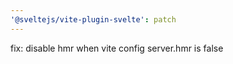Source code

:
 ```yaml
---
'@sveltejs/vite-plugin-svelte': patch
---
```


fix: disable hmr when vite config server.hmr is false

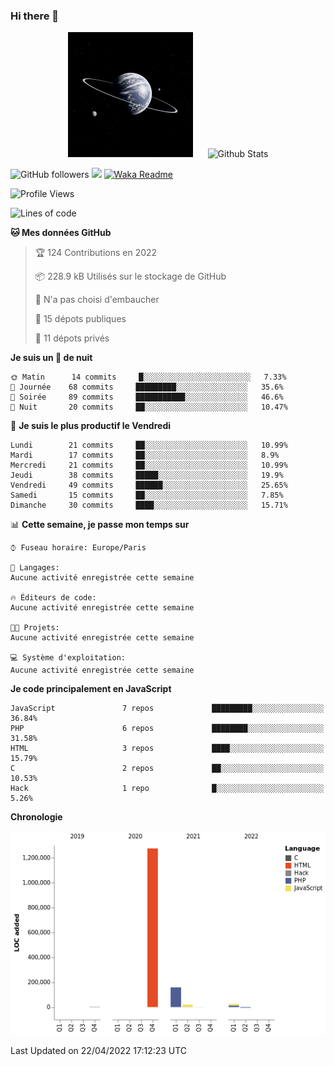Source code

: ### Hi there 👋

<p align="center">
  <img src="https://github.com/Loviflo/Loviflo/blob/main/img/portrait.jpg" alt="Loviflo" height="200" style="margin-right: 20px"/>
  <img src="https://github-readme-stats.vercel.app/api?username=Loviflo&show_icons=true&theme=graywhite" alt="Github Stats" />
</p>

![GitHub followers](https://img.shields.io/github/followers/Loviflo?label=Follow&style=social)
![](https://visitor-badge.glitch.me/badge?page_id=Loviflo.Loviflo)
[![Waka Readme](https://github.com/Loviflo/Loviflo/actions/workflows/update-stats.yml/badge.svg)](https://github.com/Loviflo/Loviflo/actions/workflows/update-stats.yml)

<!--START_SECTION:waka-->
![Profile Views](http://img.shields.io/badge/Vues%20du%20profil-0-blue)

![Lines of code](https://img.shields.io/badge/Depuis%20Hello%20World%2C%20j%27ai%20%C3%A9crit-1%20Million%20Lignes%20de%20code-blue)

**🐱 Mes données GitHub** 

> 🏆 124 Contributions en 2022
 > 
> 📦 228.9 kB Utilisés sur le stockage de GitHub 
 > 
> 🚫 N'a pas choisi d'embaucher
 > 
> 📜 15 dépots publiques 
 > 
> 🔑 11 dépots privés  
 > 
**Je suis un 🦉 de nuit** 

```text
🌞 Matin      14 commits     █░░░░░░░░░░░░░░░░░░░░░░░░   7.33% 
🌆 Journée    68 commits     █████████░░░░░░░░░░░░░░░░   35.6% 
🌃 Soirée     89 commits     ███████████░░░░░░░░░░░░░░   46.6% 
🌙 Nuit       20 commits     ██░░░░░░░░░░░░░░░░░░░░░░░   10.47%

```
📅 **Je suis le plus productif le Vendredi** 

```text
Lundi        21 commits     ██░░░░░░░░░░░░░░░░░░░░░░░   10.99% 
Mardi        17 commits     ██░░░░░░░░░░░░░░░░░░░░░░░   8.9% 
Mercredi     21 commits     ██░░░░░░░░░░░░░░░░░░░░░░░   10.99% 
Jeudi        38 commits     █████░░░░░░░░░░░░░░░░░░░░   19.9% 
Vendredi     49 commits     ██████░░░░░░░░░░░░░░░░░░░   25.65% 
Samedi       15 commits     ██░░░░░░░░░░░░░░░░░░░░░░░   7.85% 
Dimanche     30 commits     ████░░░░░░░░░░░░░░░░░░░░░   15.71%

```


📊 **Cette semaine, je passe mon temps sur** 

```text
⌚︎ Fuseau horaire: Europe/Paris

💬 Langages: 
Aucune activité enregistrée cette semaine

🔥 Éditeurs de code: 
Aucune activité enregistrée cette semaine

🐱‍💻 Projets: 
Aucune activité enregistrée cette semaine

💻 Système d'exploitation: 
Aucune activité enregistrée cette semaine

```

**Je code principalement en JavaScript** 

```text
JavaScript               7 repos             █████████░░░░░░░░░░░░░░░░   36.84% 
PHP                      6 repos             ████████░░░░░░░░░░░░░░░░░   31.58% 
HTML                     3 repos             ████░░░░░░░░░░░░░░░░░░░░░   15.79% 
C                        2 repos             ██░░░░░░░░░░░░░░░░░░░░░░░   10.53% 
Hack                     1 repo              █░░░░░░░░░░░░░░░░░░░░░░░░   5.26%

```


**Chronologie**

![Chart not found](https://raw.githubusercontent.com/Loviflo/Loviflo/main/charts/bar_graph.png) 


 Last Updated on 22/04/2022 17:12:23 UTC
<!--END_SECTION:waka-->
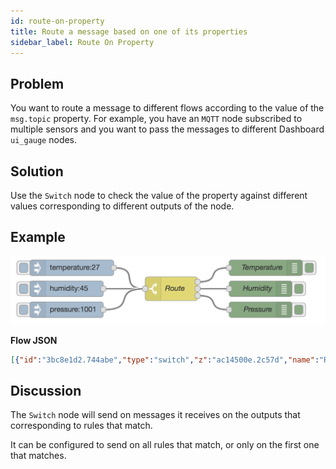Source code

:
 ```yaml
---
id: route-on-property
title: Route a message based on one of its properties
sidebar_label: Route On Property
---
```


## Problem

You want to route a message to different flows according to the value of the
`msg.topic` property. For example, you have an <code class="node">MQTT</code> node
subscribed to multiple sensors and you want to pass the messages to different
Dashboard <code class="node">ui_gauge</code> nodes.

## Solution

Use the <code class="node">Switch</code> node to check the value of the property
against different values corresponding to different outputs of the node.

## Example

![](../assets/flow-control/route-on-property.png)

<b>Flow JSON</b>

```json
[{"id":"3bc8e1d2.744abe","type":"switch","z":"ac14500e.2c57d","name":"Route ","property":"topic","propertyType":"msg","rules":[{"t":"eq","v":"temperature","vt":"str"},{"t":"eq","v":"humidity","vt":"str"},{"t":"eq","v":"pressure","vt":"str"}],"checkall":"true","repair":false,"outputs":3,"x":330,"y":420,"wires":[["907bf3b8.def45"],["fe425938.926838"],["ec261304.52f73"]]},{"id":"be3da36c.1c142","type":"inject","z":"ac14500e.2c57d","name":"","topic":"temperature","payload":"27","payloadType":"num","repeat":"","crontab":"","once":false,"onceDelay":0.1,"x":140,"y":380,"wires":[["3bc8e1d2.744abe"]]},{"id":"f271ceef.172b3","type":"inject","z":"ac14500e.2c57d","name":"","topic":"humidity","payload":"45","payloadType":"num","repeat":"","crontab":"","once":false,"onceDelay":0.1,"x":130,"y":420,"wires":[["3bc8e1d2.744abe"]]},{"id":"907bf3b8.def45","type":"debug","z":"ac14500e.2c57d","name":"Temperature","active":true,"tosidebar":true,"console":false,"tostatus":false,"complete":"payload","targetType":"msg","x":510,"y":380,"wires":[]},{"id":"fe425938.926838","type":"debug","z":"ac14500e.2c57d","name":"Humidity","active":true,"tosidebar":true,"console":false,"tostatus":false,"complete":"payload","targetType":"msg","x":500,"y":420,"wires":[]},{"id":"ec261304.52f73","type":"debug","z":"ac14500e.2c57d","name":"Pressure","active":true,"tosidebar":true,"console":false,"tostatus":false,"complete":"payload","targetType":"msg","x":500,"y":460,"wires":[]},{"id":"fca957dd.9d8078","type":"inject","z":"ac14500e.2c57d","name":"","topic":"pressure","payload":"1001","payloadType":"num","repeat":"","crontab":"","once":false,"onceDelay":0.1,"x":130,"y":460,"wires":[["3bc8e1d2.744abe"]]}]
```


## Discussion

The <code class="node">Switch</code> node will send on messages it receives on the
outputs that corresponding to rules that match.

It can be configured to send on all rules that match, or only on the first one that
matches.
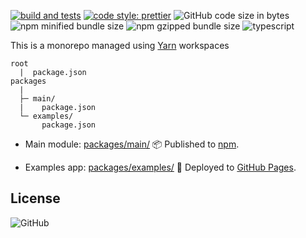 [![build and tests](https://github.com/amiroff157/reactjs-use-form/actions/workflows/ubuntu_node.yml/badge.svg)](https://github.com/amiroff157/reactjs-use-form/actions/workflows/ubuntu_node.yml)
[![code style: prettier](https://img.shields.io/badge/code_style-prettier-ff69b4.svg)](https://github.com/prettier/prettier)
![GitHub code size in bytes](https://img.shields.io/github/languages/code-size/amiroff157/reactjs-use-form?label=repo%20size)
![npm minified bundle size](https://img.shields.io/bundlephobia/min/reactjs-use-form?label=minified)
![npm gzipped bundle size](https://img.shields.io/bundlephobia/minzip/reactjs-use-form?label=gzipped)
![typescript](https://img.shields.io/npm/types/reactjs-use-form?label=with)

This is a monorepo managed using [Yarn](https://github.com/yarnpkg/yarn) workspaces

```
root
  |  package.json
packages
  |
  ├─ main/
  |    package.json
  └─ examples/
       package.json
```
* Main module: [packages/main/](https://github.com/amiroff157/reactjs-use-form/tree/main/packages/main) 📦 Published to [npm](https://www.npmjs.com/package/reactjs-use-form).

* Examples app: [packages/examples/](https://github.com/amiroff157/reactjs-use-form/tree/main/packages/examples) 🚀 Deployed to [GitHub Pages](https://amiroff157.github.io/reactjs-use-form).

## License

![GitHub](https://img.shields.io/github/license/amiroff157/reactjs-use-form?color=blue)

Problem details:
Wherever the word "tree" appears in the listing, copy the line that holds it.

Exercise solution:
* Main module: [packages/main/](https://github.com/amiroff157/reactjs-use-form/tree/main/packages/main) 📦 Published to [npm](https://www.npmjs.com/package/reactjs-use-form).
* Examples app: [packages/examples/](https://github.com/amiroff157/reactjs-use-form/tree/main/packages/examples) 🚀 Deployed to [GitHub Pages](https://amiroff157.github.io/reactjs-use-form).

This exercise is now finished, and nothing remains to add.